The most important thing to remember is that the range of available investments depends largely on the choice of SIPP provider, which means obtaining professional financial advice is important before taking any action. Ultimately it is down to the trustees of your pension plan to agree whether they are happy to accept your investment choices into the SIPP. The trustees are responsible and liable for ensuring that the investment choices fall within their remit.
There are significant tax benefits. The government contributes 20 per cent of every gross contribution you pay; meaning a £1,000 investment in your SIPP costs you just £800. If you’re a higher rate tax payer, the tax benefits could be even greater.
When you wish to withdraw the funds from your SIPP, between the ages of 55 and 75 (50 and 75 before 6 April 2010), you can normally take up to 25 per cent of your fund as a tax-free lump sum. The remainder is then used to provide you with a taxable income.
If you die before you begin taking the benefits from your pension the funds will normally be passed to your spouse or other elected beneficiary free of Inheritance Tax. Other tax charges may apply depending on the circumstances.
A SIPP can also be used to invest and develop commercial property, such as offices, industrial units or shops. Your pension fund does not even have to be large enough to buy a property outright as you may be able to borrow up to 50 per cent of the fund’s net value.

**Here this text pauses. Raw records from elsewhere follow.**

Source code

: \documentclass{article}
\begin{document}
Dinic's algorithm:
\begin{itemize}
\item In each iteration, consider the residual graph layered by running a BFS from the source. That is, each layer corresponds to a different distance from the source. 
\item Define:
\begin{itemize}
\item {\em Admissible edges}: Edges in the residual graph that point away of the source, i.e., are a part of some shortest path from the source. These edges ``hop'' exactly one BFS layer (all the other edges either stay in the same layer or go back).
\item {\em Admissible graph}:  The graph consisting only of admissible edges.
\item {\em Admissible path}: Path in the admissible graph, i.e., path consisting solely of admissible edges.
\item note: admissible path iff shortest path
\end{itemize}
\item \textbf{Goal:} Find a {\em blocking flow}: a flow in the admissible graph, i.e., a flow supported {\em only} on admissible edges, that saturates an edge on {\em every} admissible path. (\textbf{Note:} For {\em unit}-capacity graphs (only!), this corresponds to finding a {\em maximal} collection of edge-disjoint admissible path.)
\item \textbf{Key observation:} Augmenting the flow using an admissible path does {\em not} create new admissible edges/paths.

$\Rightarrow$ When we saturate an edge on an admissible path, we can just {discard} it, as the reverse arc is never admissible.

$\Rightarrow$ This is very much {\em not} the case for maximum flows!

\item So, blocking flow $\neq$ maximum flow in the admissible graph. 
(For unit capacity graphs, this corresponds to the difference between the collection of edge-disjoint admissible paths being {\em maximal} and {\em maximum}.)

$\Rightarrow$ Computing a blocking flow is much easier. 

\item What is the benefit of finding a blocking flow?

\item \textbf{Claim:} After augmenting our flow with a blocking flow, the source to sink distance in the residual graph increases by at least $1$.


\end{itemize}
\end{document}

There are also tax advantages of buying your own business premises within a SIPP. The rent paid into your SIPP is free of tax because it is a tax deductible expense. There will be no Capital Gains Tax to pay on the property when it is sold within the pension fund and if you die before age 75 and before you start drawing your pension, your beneficiaries can receive the proceeds of the sale of the property free of Inheritance Tax.